── Data to use
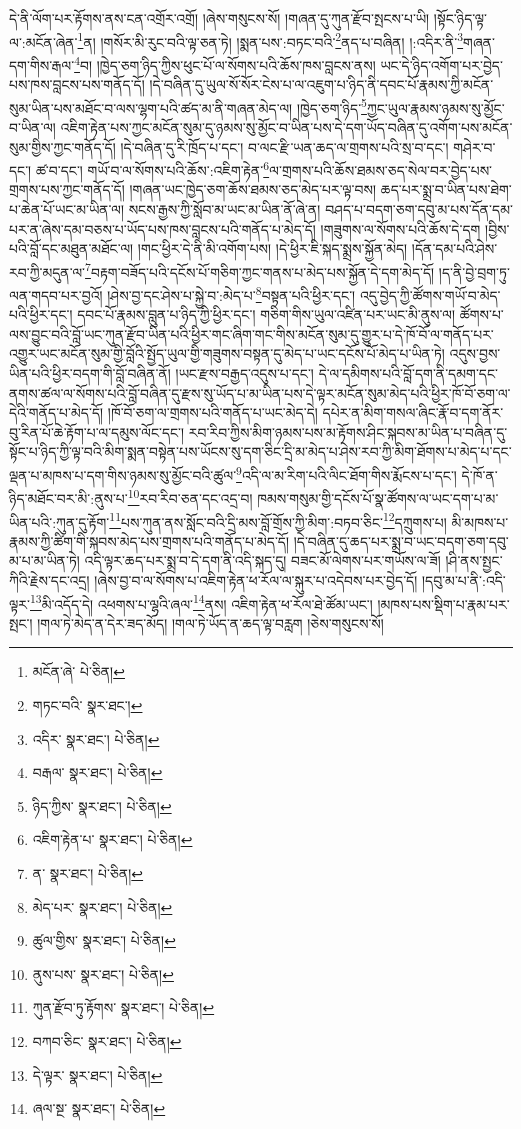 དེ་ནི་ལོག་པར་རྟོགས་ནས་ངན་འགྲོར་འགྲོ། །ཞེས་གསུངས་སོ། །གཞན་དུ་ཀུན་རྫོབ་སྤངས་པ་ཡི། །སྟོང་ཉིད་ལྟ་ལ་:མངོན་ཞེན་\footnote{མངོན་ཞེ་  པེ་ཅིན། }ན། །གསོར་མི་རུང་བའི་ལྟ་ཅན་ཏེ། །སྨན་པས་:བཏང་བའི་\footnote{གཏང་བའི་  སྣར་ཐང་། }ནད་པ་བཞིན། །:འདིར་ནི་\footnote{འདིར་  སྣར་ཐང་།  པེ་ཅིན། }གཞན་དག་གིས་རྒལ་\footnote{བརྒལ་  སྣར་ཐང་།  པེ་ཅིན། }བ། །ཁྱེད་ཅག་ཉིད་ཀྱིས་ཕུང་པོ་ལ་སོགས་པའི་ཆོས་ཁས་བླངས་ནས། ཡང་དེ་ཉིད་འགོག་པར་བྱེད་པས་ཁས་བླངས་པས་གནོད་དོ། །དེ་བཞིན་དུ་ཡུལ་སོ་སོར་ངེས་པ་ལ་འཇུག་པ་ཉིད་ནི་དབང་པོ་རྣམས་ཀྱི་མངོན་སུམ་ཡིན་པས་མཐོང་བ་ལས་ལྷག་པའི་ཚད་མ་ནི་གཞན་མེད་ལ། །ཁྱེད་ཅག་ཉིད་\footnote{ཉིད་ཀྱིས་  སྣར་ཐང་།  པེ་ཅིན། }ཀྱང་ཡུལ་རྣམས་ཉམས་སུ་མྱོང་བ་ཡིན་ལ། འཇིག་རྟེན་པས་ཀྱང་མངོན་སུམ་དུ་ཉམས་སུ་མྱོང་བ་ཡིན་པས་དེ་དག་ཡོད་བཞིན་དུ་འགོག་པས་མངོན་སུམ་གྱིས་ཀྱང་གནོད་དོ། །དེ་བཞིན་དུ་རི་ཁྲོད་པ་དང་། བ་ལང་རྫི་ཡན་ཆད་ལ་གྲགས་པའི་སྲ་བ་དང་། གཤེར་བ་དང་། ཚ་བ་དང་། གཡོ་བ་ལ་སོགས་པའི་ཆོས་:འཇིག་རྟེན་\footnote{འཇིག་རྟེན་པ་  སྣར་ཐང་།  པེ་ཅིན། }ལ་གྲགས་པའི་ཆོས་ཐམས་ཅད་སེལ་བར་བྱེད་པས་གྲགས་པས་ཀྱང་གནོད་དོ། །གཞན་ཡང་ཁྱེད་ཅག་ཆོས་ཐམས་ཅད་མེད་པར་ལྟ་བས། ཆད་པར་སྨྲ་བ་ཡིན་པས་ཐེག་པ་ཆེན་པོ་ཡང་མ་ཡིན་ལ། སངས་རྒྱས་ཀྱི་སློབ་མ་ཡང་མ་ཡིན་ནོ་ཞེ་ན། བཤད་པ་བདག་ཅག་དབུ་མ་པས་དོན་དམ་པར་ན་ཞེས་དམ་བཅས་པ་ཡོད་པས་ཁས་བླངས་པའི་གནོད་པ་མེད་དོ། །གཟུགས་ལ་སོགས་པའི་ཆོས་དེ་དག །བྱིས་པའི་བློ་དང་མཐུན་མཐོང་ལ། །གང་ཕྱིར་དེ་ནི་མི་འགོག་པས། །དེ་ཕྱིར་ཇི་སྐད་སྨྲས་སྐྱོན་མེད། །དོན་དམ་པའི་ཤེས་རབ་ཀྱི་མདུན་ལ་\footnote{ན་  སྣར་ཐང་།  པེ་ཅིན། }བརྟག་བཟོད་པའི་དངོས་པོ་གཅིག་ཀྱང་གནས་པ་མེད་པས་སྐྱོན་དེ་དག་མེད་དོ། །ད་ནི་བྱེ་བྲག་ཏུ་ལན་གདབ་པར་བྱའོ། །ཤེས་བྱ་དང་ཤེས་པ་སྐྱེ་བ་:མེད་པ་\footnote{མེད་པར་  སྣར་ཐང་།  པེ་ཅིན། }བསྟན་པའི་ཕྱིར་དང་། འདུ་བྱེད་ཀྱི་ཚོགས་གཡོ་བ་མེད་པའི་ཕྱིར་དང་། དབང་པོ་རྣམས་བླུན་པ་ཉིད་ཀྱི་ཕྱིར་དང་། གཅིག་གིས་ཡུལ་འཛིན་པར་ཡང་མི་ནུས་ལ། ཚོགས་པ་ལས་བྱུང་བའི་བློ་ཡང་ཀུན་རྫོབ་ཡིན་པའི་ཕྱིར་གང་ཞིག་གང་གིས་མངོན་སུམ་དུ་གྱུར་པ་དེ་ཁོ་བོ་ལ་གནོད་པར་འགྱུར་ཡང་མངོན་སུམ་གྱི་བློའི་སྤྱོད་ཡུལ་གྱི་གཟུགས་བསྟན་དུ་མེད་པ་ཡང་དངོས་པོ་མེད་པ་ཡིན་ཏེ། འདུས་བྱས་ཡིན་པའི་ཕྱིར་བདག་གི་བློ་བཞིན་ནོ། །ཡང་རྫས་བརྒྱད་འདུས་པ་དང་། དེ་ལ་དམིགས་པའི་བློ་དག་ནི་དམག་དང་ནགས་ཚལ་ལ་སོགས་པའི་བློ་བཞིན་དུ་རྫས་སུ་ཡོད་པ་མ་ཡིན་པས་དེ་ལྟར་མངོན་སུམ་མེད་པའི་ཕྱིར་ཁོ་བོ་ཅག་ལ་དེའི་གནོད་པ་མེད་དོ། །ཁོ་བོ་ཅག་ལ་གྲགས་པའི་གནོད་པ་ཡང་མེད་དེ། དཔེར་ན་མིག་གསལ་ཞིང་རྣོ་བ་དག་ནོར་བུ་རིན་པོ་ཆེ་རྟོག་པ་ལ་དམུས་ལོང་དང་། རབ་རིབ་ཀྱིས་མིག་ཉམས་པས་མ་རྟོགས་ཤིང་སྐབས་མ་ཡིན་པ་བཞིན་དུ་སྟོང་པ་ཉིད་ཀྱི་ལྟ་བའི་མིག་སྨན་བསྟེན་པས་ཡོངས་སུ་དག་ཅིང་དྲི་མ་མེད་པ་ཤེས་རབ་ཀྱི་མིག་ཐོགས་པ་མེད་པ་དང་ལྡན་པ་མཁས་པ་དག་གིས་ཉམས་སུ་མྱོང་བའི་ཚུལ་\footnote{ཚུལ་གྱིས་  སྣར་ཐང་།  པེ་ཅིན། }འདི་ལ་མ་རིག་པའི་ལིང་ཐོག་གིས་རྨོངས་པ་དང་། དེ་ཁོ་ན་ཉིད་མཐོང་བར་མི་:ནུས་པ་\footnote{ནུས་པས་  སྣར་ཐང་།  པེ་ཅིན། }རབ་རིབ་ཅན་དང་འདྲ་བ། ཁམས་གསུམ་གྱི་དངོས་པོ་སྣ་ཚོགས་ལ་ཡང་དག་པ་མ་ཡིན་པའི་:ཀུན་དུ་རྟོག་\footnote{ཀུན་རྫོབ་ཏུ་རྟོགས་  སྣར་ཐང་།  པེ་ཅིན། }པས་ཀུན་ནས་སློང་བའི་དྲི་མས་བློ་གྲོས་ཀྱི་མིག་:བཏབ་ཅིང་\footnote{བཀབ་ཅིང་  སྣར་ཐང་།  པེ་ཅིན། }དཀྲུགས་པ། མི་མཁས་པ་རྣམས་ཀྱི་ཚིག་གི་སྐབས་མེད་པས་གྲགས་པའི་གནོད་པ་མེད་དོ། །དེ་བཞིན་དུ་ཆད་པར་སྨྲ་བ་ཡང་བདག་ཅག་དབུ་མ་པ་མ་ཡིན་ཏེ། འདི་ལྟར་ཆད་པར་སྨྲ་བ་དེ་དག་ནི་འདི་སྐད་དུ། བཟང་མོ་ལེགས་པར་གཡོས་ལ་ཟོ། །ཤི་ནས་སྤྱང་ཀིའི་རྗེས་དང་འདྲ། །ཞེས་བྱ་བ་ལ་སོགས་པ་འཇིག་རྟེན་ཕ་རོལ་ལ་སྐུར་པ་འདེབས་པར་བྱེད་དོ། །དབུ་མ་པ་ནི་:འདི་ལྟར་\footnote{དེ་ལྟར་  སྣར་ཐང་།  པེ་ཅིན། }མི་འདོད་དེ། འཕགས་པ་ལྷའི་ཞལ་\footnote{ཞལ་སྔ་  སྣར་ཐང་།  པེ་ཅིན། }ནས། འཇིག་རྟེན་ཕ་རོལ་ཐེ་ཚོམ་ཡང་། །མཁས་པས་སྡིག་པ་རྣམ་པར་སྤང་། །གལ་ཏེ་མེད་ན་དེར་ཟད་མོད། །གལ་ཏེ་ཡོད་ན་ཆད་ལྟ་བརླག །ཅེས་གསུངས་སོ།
────
── Data to use
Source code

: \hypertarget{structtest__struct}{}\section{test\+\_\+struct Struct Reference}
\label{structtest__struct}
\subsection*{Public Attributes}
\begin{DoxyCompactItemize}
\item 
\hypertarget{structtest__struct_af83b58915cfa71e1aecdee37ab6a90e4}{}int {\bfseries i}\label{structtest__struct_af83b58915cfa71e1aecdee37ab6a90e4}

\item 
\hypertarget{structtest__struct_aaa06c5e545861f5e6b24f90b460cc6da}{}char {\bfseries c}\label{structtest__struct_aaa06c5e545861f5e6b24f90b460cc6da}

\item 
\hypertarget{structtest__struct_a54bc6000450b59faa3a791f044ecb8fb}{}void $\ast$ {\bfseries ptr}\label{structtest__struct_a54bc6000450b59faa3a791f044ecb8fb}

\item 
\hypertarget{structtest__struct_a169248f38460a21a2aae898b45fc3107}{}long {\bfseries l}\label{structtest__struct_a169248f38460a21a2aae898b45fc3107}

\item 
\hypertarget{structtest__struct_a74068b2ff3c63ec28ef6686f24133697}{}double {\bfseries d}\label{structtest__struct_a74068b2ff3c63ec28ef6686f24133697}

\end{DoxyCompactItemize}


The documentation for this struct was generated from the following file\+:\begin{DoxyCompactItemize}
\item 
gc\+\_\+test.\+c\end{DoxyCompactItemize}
────
→ **Aim of the task**
When you find a line in the records that contains the word "begin", copy it.

→ **Exercise answer**
\begin{DoxyCompactItemize}
The documentation for this struct was generated from the following file\+:\begin{DoxyCompactItemize}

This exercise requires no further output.